Outward Migration of a Gas Accreting Planet: A Semi-Analytical Formula
Shigeru Ida, Ya-Ping Li, Jun-Peng Pan, Yi-Xian Chen, Douglas N. C. Lin

TL;DR
This paper derives a semi-analytical formula explaining conditions under which gas accreting planets undergo outward migration, challenging traditional inward migration models and helping to explain observed exoplanet distributions.
Contribution
It introduces a new semi-analytical formula for planetary migration that accounts for azimuthal asymmetry caused by planetary gas accretion, enabling broader application across different planet and disk conditions.
Findings
Outward migration occurs when the gap depth parameter is within a specific range.
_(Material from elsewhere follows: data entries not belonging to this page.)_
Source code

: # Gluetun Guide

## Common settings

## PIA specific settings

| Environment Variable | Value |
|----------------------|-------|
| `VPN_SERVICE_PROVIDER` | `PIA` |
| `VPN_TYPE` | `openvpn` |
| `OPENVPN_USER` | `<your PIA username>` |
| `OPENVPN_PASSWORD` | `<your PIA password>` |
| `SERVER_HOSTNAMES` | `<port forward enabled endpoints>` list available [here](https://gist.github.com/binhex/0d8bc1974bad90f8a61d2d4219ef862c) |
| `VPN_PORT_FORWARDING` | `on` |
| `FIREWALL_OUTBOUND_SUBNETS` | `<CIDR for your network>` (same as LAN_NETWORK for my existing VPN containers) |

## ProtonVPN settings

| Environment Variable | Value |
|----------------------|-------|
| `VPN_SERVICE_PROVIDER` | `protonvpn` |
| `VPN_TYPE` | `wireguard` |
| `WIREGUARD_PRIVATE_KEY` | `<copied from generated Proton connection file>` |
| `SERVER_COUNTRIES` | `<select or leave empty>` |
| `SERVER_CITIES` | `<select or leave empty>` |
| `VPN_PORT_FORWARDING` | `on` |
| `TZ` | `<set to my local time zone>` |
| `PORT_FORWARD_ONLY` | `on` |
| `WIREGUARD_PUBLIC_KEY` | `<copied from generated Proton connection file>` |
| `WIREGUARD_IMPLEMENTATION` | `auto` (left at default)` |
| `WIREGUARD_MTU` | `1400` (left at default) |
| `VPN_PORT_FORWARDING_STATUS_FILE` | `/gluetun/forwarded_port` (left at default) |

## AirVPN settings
Azimuthal asymmetry in corotation torque dominates over radial asymmetry.
The new formula can reproduce the observed pile-up of gas giants beyond 1 au.
Abstract
Type II orbital migration is a key process to regulate the mass and semimajor axis distribution of exoplanetary giant planets. The conventional formula of type II migration generally predicts too rapid inward migration to reconcile with the observed pile-up of gas giant beyond 1 au. Analyzing the recent high-resolution hydrodynamical simulations by Li et al. (2024) and Pan et al. (2025) that show robust outward migration of a gas accreting planet, we here clarify the condition for the outward migration to occur and derive a general semi-analytical formula that can be applied for broad range of planet mass and disk conditions. The striking outward migration is caused by azimuthal asymmetry in corotation torque exerted from cicumplanetary disk regions (connecting to horseshoe flow) that is produced by the planetary gas accretion, while the conventional inward migration model is based on…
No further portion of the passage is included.